When lifting weights in a gym, personal evolution is indeed about as linear and gradual a process as can be. There will never be a time where you were straining to do 10kg curls one week, but a couple of weeks later find yourself suddenly able to heave 30kg. At least such moments will not take place in the waking world.  

Chess progress for beginners, or at the very least players who have never truly challenged their limits, is more about spurts and bursts than slow and steady. The size and depth of this burst is what varies the most. Sometimes that burst of results is a blip on the radar, a magic performance we are unable to sustain, and sometimes it is simply our new reality. The latter is what we all wish for. How do we achieve that leap forward, and how do we know we aren't simply 'stuck'?

I personally experienced this situation when I was starting in chess, and therefore sympathize more than you know with all those trying to improve. Before discussing some of the lessons and pitfalls, allow me to share the tale of my personal big leap.

My big leap

I got into chess quite late by all standards, knowing how some of the pieces moved, but not all the chess rules, until I was 17. When I started, I was clueless on how to best progress, and soon began purchasing chess books from the Librairie St. Germain, a specialized chess store in Paris.

The two books that really had an impact were Richard Reti's Masters of the Chessboard, a guided tour of the world champions and the evolution of chess all while teaching chess to a novice. It did wonders to fuel my love and fascination of the game, as well as instill concepts I could seek to develop. Still, Yaacov Neishtadt's primer on tactics (and it could have been any author really) was the real door-opener and my chess finally began to take off. My first rating was 1580, pretty much in line with that of several of my chess buddies.

A great classic, this work by Richard Reti manages to do it all: sharing the
evolution of chess through the insights of the world champions, all while
imparting the basic concepts of combinations, development, and more.

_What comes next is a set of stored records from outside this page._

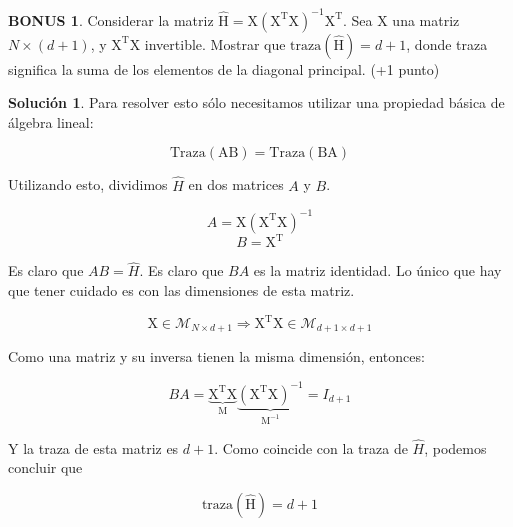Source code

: \documentclass[a4paper, 11pt]{article}
\theoremstyle{definition}
\newtheorem*{solucion}{Solución}
\newtheorem*{bonus}{BONUS}
\begin{document}
  \begin{bonus}
    Considerar la matriz $\hat{\mathrm{H}}=\mathrm{X(X^TX)^{-1}X^T}$. Sea $\mathrm{X}$ una matriz  $N\times (d+1)$, y $\mathrm{X^TX}$ invertible. Mostrar que $\mathrm{traza(\hat{H})}=d+1$, donde traza significa la suma de los elementos de la diagonal principal. (+1 punto)
  \end{bonus}

  \begin{solucion}
    Para resolver esto sólo necesitamos utilizar una propiedad básica de álgebra lineal:

    $$ \mathrm{Traza(AB)}=\mathrm{Traza(BA)}$$

    Utilizando esto, dividimos $\hat{H}$ en dos matrices $A$ y $B$.

    $$A = \mathrm{X(X^TX)^{-1}}$$
    $$B = \mathrm{X^T}$$

    Es claro que $AB=\hat{H}$. Es claro que $BA$ es la matriz identidad. Lo único que hay que tener cuidado es con las dimensiones de esta matriz.

    $$\mathrm{X} \in \mathcal{M}_{N \times d+1} \Rightarrow \mathrm{X^TX} \in \mathcal{M}_{d+1 \times d+1}$$

    Como una matriz y su inversa tienen la misma dimensión, entonces:

    $$BA=\mathrm{\underbrace{X^TX}_M\underbrace{(X^TX)^{-1}}_{M^{-1}}}=I_{d+1}$$

    Y la traza de esta matriz es $d+1$. Como coincide con la traza de $\hat{H}$, podemos concluir que

    $$\mathrm{traza(\hat{H})}=d+1$$
  \end{solucion}
\end{document}
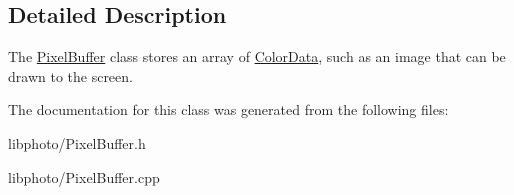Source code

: \subsection{Detailed Description}
The \hyperlink{classPixelBuffer}{Pixel\-Buffer} class stores an array of \hyperlink{classColorData}{Color\-Data}, such as an image that can be drawn to the screen. 

The documentation for this class was generated from the following files\-:\begin{DoxyCompactItemize}
\item 
libphoto/Pixel\-Buffer.\-h\item 
libphoto/Pixel\-Buffer.\-cpp\end{DoxyCompactItemize}
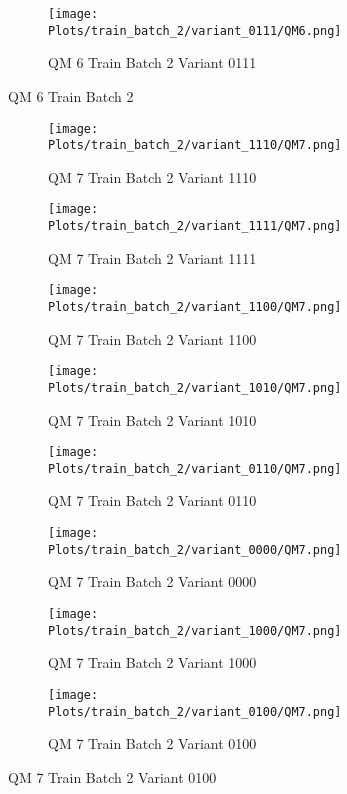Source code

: \documentclass{DissertateFigs}
\begin{document}
\begin{figure}[t!]
\medskip

    \begin{subfigure}{0.47\textwidth}
    \texttt{[image: Plots/train\_batch\_2/variant\_0111/QM6.png]}
    \caption{QM 6 Train Batch 2 Variant 0111}
    \end{subfigure}
\caption{QM 6 Train Batch 2}
    \end{figure}
\clearpage
\begin{figure}[t!]
    \begin{subfigure}{0.47\textwidth}
    \texttt{[image: Plots/train\_batch\_2/variant\_1110/QM7.png]}
    \caption{QM 7 Train Batch 2 Variant 1110}
    \end{subfigure}
    \begin{subfigure}{0.47\textwidth}
    \texttt{[image: Plots/train\_batch\_2/variant\_1111/QM7.png]}
    \caption{QM 7 Train Batch 2 Variant 1111}
    \end{subfigure}

\medskip

    \begin{subfigure}{0.47\textwidth}
    \texttt{[image: Plots/train\_batch\_2/variant\_1100/QM7.png]}
    \caption{QM 7 Train Batch 2 Variant 1100}
    \end{subfigure}
    \begin{subfigure}{0.47\textwidth}
    \texttt{[image: Plots/train\_batch\_2/variant\_1010/QM7.png]}
    \caption{QM 7 Train Batch 2 Variant 1010}
    \end{subfigure}

\medskip

    \begin{subfigure}{0.47\textwidth}
    \texttt{[image: Plots/train\_batch\_2/variant\_0110/QM7.png]}
    \caption{QM 7 Train Batch 2 Variant 0110}
    \end{subfigure}
    \begin{subfigure}{0.47\textwidth}
    \texttt{[image: Plots/train\_batch\_2/variant\_0000/QM7.png]}
    \caption{QM 7 Train Batch 2 Variant 0000}
    \end{subfigure}

\medskip

    \begin{subfigure}{0.47\textwidth}
    \texttt{[image: Plots/train\_batch\_2/variant\_1000/QM7.png]}
    \caption{QM 7 Train Batch 2 Variant 1000}
    \end{subfigure}
    \begin{subfigure}{0.47\textwidth}
    \texttt{[image: Plots/train\_batch\_2/variant\_0100/QM7.png]}
    \caption{QM 7 Train Batch 2 Variant 0100}
    \end{subfigure}


\end{figure}
\end{document}
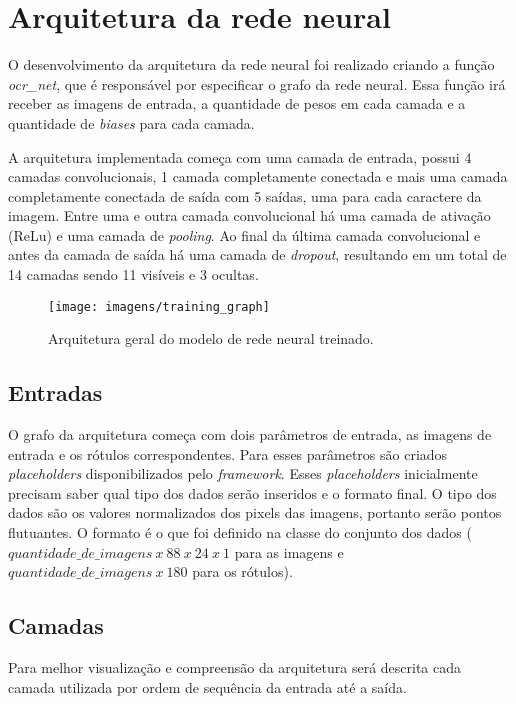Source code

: \section{Arquitetura da rede neural}

O desenvolvimento da arquitetura da rede neural foi realizado criando
a função \textit{ocr\_net}, que é responsável por especificar o grafo
da rede neural. Essa função irá receber as imagens de entrada, a
quantidade de pesos em cada camada e a quantidade de \textit{biases}
para cada camada.

A arquitetura implementada começa com uma camada de entrada, possui 4
camadas convolucionais, 1 camada completamente conectada e mais uma
camada completamente conectada de saída com 5 saídas, uma para cada
caractere da imagem. Entre uma e outra camada convolucional há uma
camada de ativação (ReLu) e uma camada de \textit{pooling}. Ao final
da última camada convolucional e antes da camada de saída há uma
camada de \textit{dropout}, resultando em um total de 14 camadas sendo
11 visíveis e 3 ocultas.

\begin{figure}[H]
\centering
\texttt{[image: imagens/training\_graph]}
\caption{Arquitetura geral do modelo de rede neural treinado.}
\label{fig:training_graph}
\end{figure}

\subsection{Entradas}

O grafo da arquitetura começa com dois parâmetros de entrada, as
imagens de entrada e os rótulos correspondentes. Para esses parâmetros
são criados \textit{placeholders} disponibilizados pelo
\textit{framework}. Esses \textit{placeholders} inicialmente precisam
saber qual tipo dos dados serão inseridos e o formato final. O tipo
dos dados são os valores normalizados dos pixels das imagens, portanto
serão pontos flutuantes. O formato é o que foi definido na
classe do conjunto dos dados ($quantidade\_de\_imagens\ x\ 88\ x\ 24\
x\ 1$ para as imagens e $quantidade\_de\_imagens\ x\ 180$ para os
rótulos).

\subsection{Camadas}

Para melhor visualização e compreensão da arquitetura será descrita
cada camada utilizada por ordem de sequência da entrada até a saída.


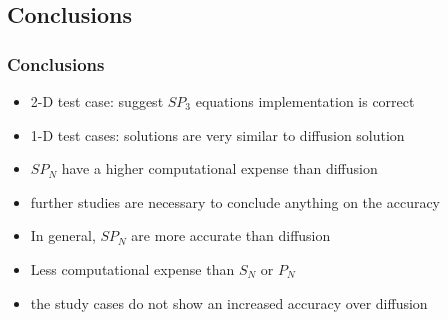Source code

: \subsection{Conclusions}
\begin{frame}
\frametitle{Conclusions}

    \begin{itemize}
        \item 2-D test case: suggest $SP_3$ equations implementation is correct
        \item 1-D test cases: solutions are very similar to diffusion solution
        \item $SP_N$ have a higher computational expense than diffusion
        \item further studies are necessary to conclude anything on the accuracy
        \item In general, $SP_N$ are more accurate than diffusion \cite{brantley_simplifiedP3_2000}
        \item Less computational expense than $S_N$ or $P_N$
        \item the study cases do not show an increased accuracy over diffusion
    \end{itemize}
\end{frame}
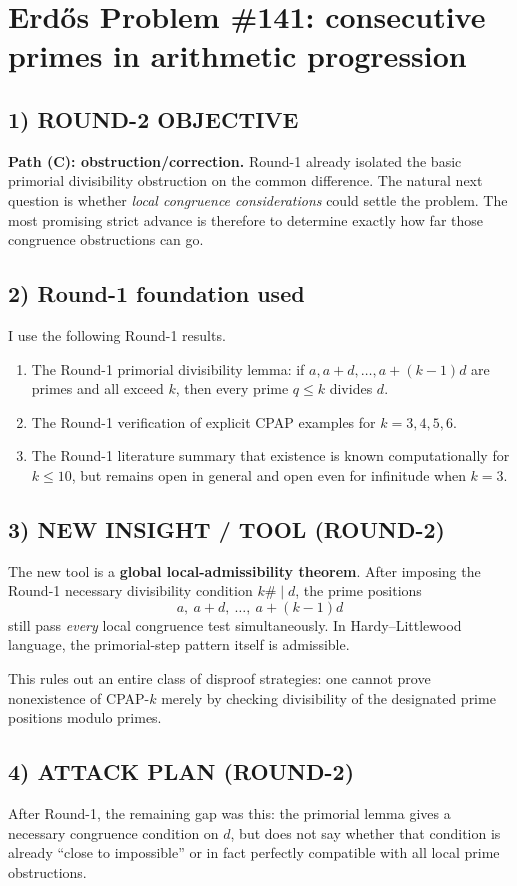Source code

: \section{Erd\H{o}s Problem \#141: consecutive primes in arithmetic progression}

\subsection*{1) ROUND-2 OBJECTIVE}
\textbf{Path (C): obstruction/correction.}  Round-1 already isolated the basic primorial divisibility obstruction on the common difference.  The natural next question is whether \emph{local congruence considerations} could settle the problem.  The most promising strict advance is therefore to determine exactly how far those congruence obstructions can go.

\subsection*{2) Round-1 foundation used}
I use the following Round-1 results.
\begin{enumerate}
\item The Round-1 primorial divisibility lemma: if $a,a+d,\dots,a+(k-1)d$ are primes and all exceed $k$, then every prime $q\le k$ divides $d$.
\item The Round-1 verification of explicit CPAP examples for $k=3,4,5,6$.
\item The Round-1 literature summary that existence is known computationally for $k\le 10$, but remains open in general and open even for infinitude when $k=3$.
\end{enumerate}

\subsection*{3) NEW INSIGHT / TOOL (ROUND-2)}
The new tool is a \textbf{global local-admissibility theorem}.
After imposing the Round-1 necessary divisibility condition $k\#\mid d$, the prime positions
\[
a,\ a+d,\ \dots,\ a+(k-1)d
\]
still pass \emph{every} local congruence test simultaneously.  In Hardy--Littlewood language, the primorial-step pattern itself is admissible.

This rules out an entire class of disproof strategies: one cannot prove nonexistence of CPAP-$k$ merely by checking divisibility of the designated prime positions modulo primes.

\subsection*{4) ATTACK PLAN (ROUND-2)}
After Round-1, the remaining gap was this: the primorial lemma gives a necessary congruence condition on $d$, but does not say whether that condition is already ``close to impossible'' or in fact perfectly compatible with all local prime obstructions.

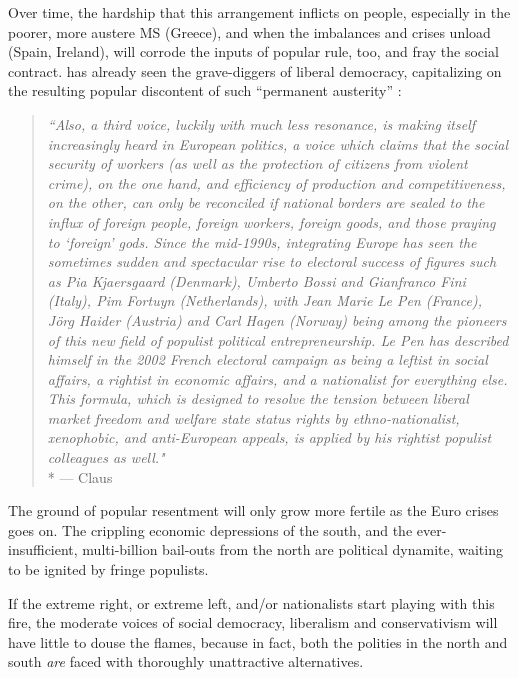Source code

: Over time, the hardship that this arrangement inflicts on people, especially in the poorer, more austere \gls{MS} (Greece), and when the imbalances and crises unload (Spain, Ireland), will corrode the inputs of popular rule, too, and fray the social contract.
\citeauthor{Offe2003} has already seen the grave-diggers of liberal democracy, capitalizing on the resulting popular discontent of such ``permanent austerity'' \citep{Streeck2010c}:
\begin{quotation}
	\emph{``Also, a third voice, luckily with much less resonance, is making itself increasingly heard in European politics, a voice which claims that the social security of workers (as well as the protection of citizens from violent crime), on the one hand, and efficiency of production and competitiveness, on the other, can only be reconciled if national borders are sealed to the influx of foreign people, foreign workers, foreign goods, and those praying to `foreign' gods.
	Since the mid-1990s, integrating Europe has seen the sometimes sudden and spectacular rise to electoral success of figures such as Pia Kjaersgaard (Denmark), Umberto Bossi and Gianfranco Fini (Italy), Pim Fortuyn (Netherlands), with Jean Marie Le Pen (France), Jörg Haider (Austria) and Carl Hagen (Norway) being among the pioneers of this new field of populist political entrepreneurship.
	Le Pen has described himself in the 2002 French electoral campaign as being a leftist in social affairs, a rightist in economic affairs, and a nationalist for everything else.
	\\
	This formula, which is designed to resolve the tension between liberal market freedom and welfare state status rights by ethno-nationalist, xenophobic, and anti-European appeals, is applied by his rightist populist colleagues as well."}
	\\*
	--- Claus \citet[454]{Offe2003}
\end{quotation}

The ground of popular resentment will only grow more fertile as the Euro crises goes on.
The crippling economic depressions of the south, and the ever-insufficient, multi-billion bail-outs from the north are political dynamite, waiting to be ignited by fringe populists.

If the extreme right, or extreme left, and/or nationalists start playing with this fire, the moderate voices of social democracy, liberalism and conservativism will have little to douse the flames, because in fact, both the polities in the north and south \emph{are} faced with thoroughly unattractive alternatives.

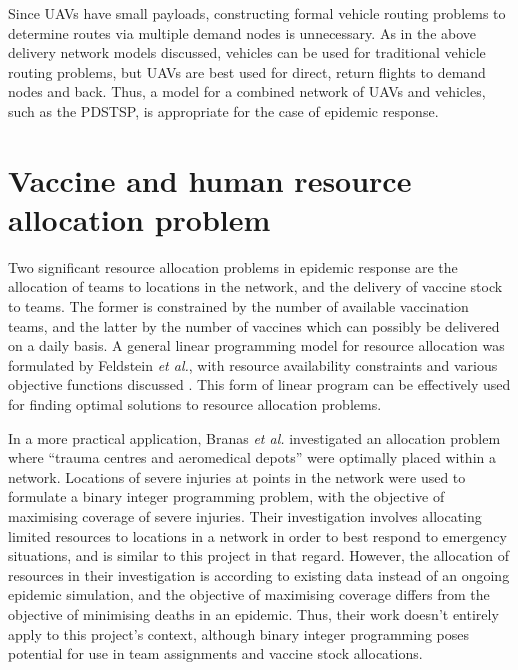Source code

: Since UAVs have small payloads, constructing formal vehicle routing problems to determine routes via multiple demand nodes is unnecessary. As in the above delivery network models discussed, vehicles can be used for traditional vehicle routing problems, but UAVs are best used for direct, return flights to demand nodes and back. Thus, a model for a combined network of UAVs and vehicles, such as the PDSTSP, is appropriate for the case of epidemic response.

\section{Vaccine and human resource allocation problem}
\label{sec:lit_VaccHumRes}
Two significant resource allocation problems in epidemic response are the allocation of teams to locations in the network, and the delivery of vaccine stock to teams. The former is constrained by the number of available vaccination teams, and the latter by the number of vaccines which can possibly be delivered on a daily basis. A general linear programming model for resource allocation was formulated by Feldstein \textit{et al.}, with resource availability constraints and various objective functions discussed \cite{feldstein_1973}. This form of linear program can be effectively used for finding optimal solutions to resource allocation problems. 

In a more practical application, Branas \textit{et al.} \cite{branas2000trauma} investigated an allocation problem where ``trauma centres and aeromedical depots'' were optimally placed within a network. Locations of severe injuries at points in the network were used to formulate a binary integer programming problem, with the objective of maximising coverage of severe injuries. Their investigation involves allocating limited resources to locations in a network in order to best respond to emergency situations, and is similar to this project in that regard. However, the allocation of resources in their investigation is according to existing data instead of an ongoing epidemic simulation, and the objective of maximising coverage differs from the objective of minimising deaths in an epidemic. Thus, their work doesn't entirely apply to this project's context, although binary integer programming poses potential for use in team assignments and vaccine stock allocations.

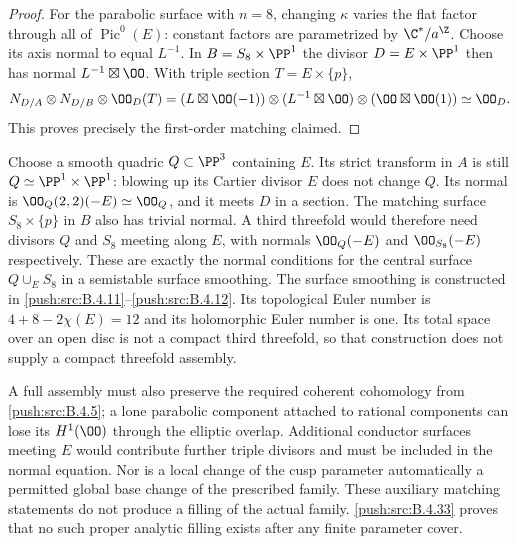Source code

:\begin{proof}
For the parabolic surface with $n=8$, changing $\kappa$ varies the
flat factor through all of $\operatorname{Pic}^0(E)$:
constant factors are parametrized by $\C^*/a^\Z$.
Choose its axis normal to equal $L^{-1}$.
In $B=S_8\times\PP^1$ the divisor $D=E\times\PP^1$ then has normal
$L^{-1}\boxtimes\OO$. With triple section $T=E\times\{p\}$,
\[
 N_{D/A}\otimes N_{D/B}\otimes\OO_D(T)
   =(L\boxtimes\OO(-1))\otimes
     (L^{-1}\boxtimes\OO)\otimes(\OO\boxtimes\OO(1))
   \simeq\OO_D.
\]
This proves precisely the first-order matching claimed.
\end{proof}

\begin{remark}
Choose a smooth quadric $Q\subset\PP^3$ containing $E$.
Its strict transform in $A$ is still $Q\simeq\PP^1\times\PP^1$:
blowing up its Cartier divisor $E$ does not change $Q$.
Its normal is
$\OO_Q(2,2)(-E)\simeq\OO_Q$, and it meets $D$ in a section.
The matching surface $S_8\times\{p\}$ in $B$ also has trivial
normal. A third threefold would therefore need divisors $Q$ and
$S_8$ meeting along $E$, with normals
$\OO_Q(-E)$ and $\OO_{S_8}(-E)$ respectively.
These are exactly the normal conditions for the central surface
$Q\cup_E S_8$ in a semistable surface smoothing.
The surface smoothing is constructed in \ref{push:src:B.4.11}--\ref{push:src:B.4.12}.
Its topological Euler number is $4+8-2\chi(E)=12$ and its
holomorphic Euler number is one. Its total space over an open
disc is not a compact third threefold, so that construction
does not supply a compact threefold assembly.

A full assembly must also preserve the required coherent cohomology
from \ref{push:src:B.4.5}; a lone parabolic component attached to rational components
can lose its $H^1(\OO)$ through the elliptic overlap.
Additional conductor surfaces meeting $E$ would contribute further
triple divisors and must be included in the normal equation.
Nor is a local change of the cusp parameter automatically a permitted
global base change of the prescribed family.
These auxiliary matching statements do not produce a filling
of the actual family. \ref{push:src:B.4.33} proves that no such proper analytic
filling exists after any finite parameter cover.
\end{remark}


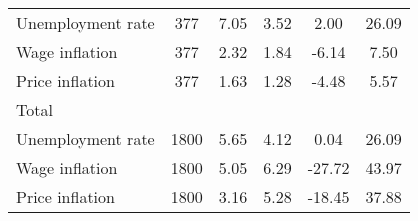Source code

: \begin{table}[htbp]
\begin{tabular}{l*{1}{ccccc}}
Unemployment rate   &         377&        7.05&        3.52&        2.00&       26.09\\
Wage inflation      &         377&        2.32&        1.84&       -6.14&        7.50\\
Price inflation     &         377&        1.63&        1.28&       -4.48&        5.57\\
\hline
Total               &            &            &            &            &            \\
Unemployment rate   &        1800&        5.65&        4.12&        0.04&       26.09\\
Wage inflation      &        1800&        5.05&        6.29&      -27.72&       43.97\\
Price inflation     &        1800&        3.16&        5.28&      -18.45&       37.88\\
\hline\hline
\end{tabular}
\end{table}
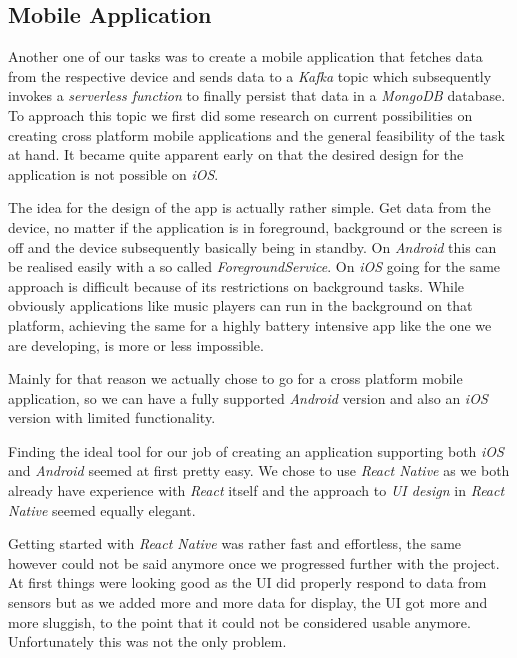 \subsection{Mobile Application}

Another one of our tasks was to create a mobile application that fetches data from the respective
device and sends data to a \textit{Kafka} topic which subsequently invokes a \textit{serverless
function} to finally persist that data in a \textit{MongoDB} database. To approach this topic we
first did some research on current possibilities on creating cross platform mobile applications and
the general feasibility of the task at hand. It became quite apparent early on that the desired
design for the application is not possible on \textit{iOS}.

The idea for the design of the app is actually rather simple. Get data from the device, no matter if
the application is in foreground, background or the screen is off and the device subsequently
basically being in standby. On \textit{Android} this can be realised easily with a so called
\textit{ForegroundService}. On \textit{iOS} going for the same approach is difficult because of its
restrictions on background tasks. While obviously applications like music players can run in the
background on that platform, achieving the same for a highly battery intensive app like the one we
are developing, is more or less impossible.

Mainly for that reason we actually chose to go for a cross platform mobile application, so we can
have a fully supported \textit{Android} version and also an \textit{iOS} version with limited
functionality.

Finding the ideal tool for our job of creating an application supporting both \textit{iOS} and
\textit{Android} seemed at first pretty easy. We chose to use \textit{React Native}
\cite{react-native} as we both already have experience with \textit{React} \cite{react} itself and
the approach to \textit{UI design} in \textit{React Native} seemed equally elegant.

Getting started with \textit{React Native} was rather fast and effortless, the same however could
not be said anymore once we progressed further with the project. At first things were looking good
as the UI did properly respond to data from sensors but as we added more and more data for
display, the UI got more and more sluggish, to the point that it could not be considered usable
anymore. Unfortunately this was not the only problem.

A year later, I was rated 1810 in France, but a number of my friends had already made even greater gains, and I began to feel like the tail-ender of the pack. I asked a close friend, FM François Vareille, for advice on what to study, and he suggested a trilogy on strategy by Ludek Pachman, having been key to his personal leap forward.

By now, I had finally formulated a genuine longterm goal: achieve a FIDE rating. It bears explaining that while nowadays that is a 1400 Elo threshold, back then 2200 Elo was the minimum to achieve one, and was the first holy grail of a budding player. A national rating of 2000 in France meant you were a well-respected first category player, but the first claim to fame that garnered silent nods of respect, and possibly admiration, was a FIDE rating. We had a few at my club, and they were clearly gods of chess. A casual glance at a position would yield an immediate and unquestioned, "White is better" or "Black is better". I wanted to reach that level of chess omniscience.

We can't all be super prodigies like Samuel Reshevsky abov, age 8, giving a simul

I read through the two first books by Pachman, covering topics such as piece development, placement (volume one), pawn structures of all kinds (volume two), and truly my game began to take on a different shape. I took down tons of notes at every page, but my study of tactics and calculation had slowed down to almost a complete stop. A year later, while two of my friends had by now broken past that ineffable barrier, my rating had now trickled (to my mind) to 1880.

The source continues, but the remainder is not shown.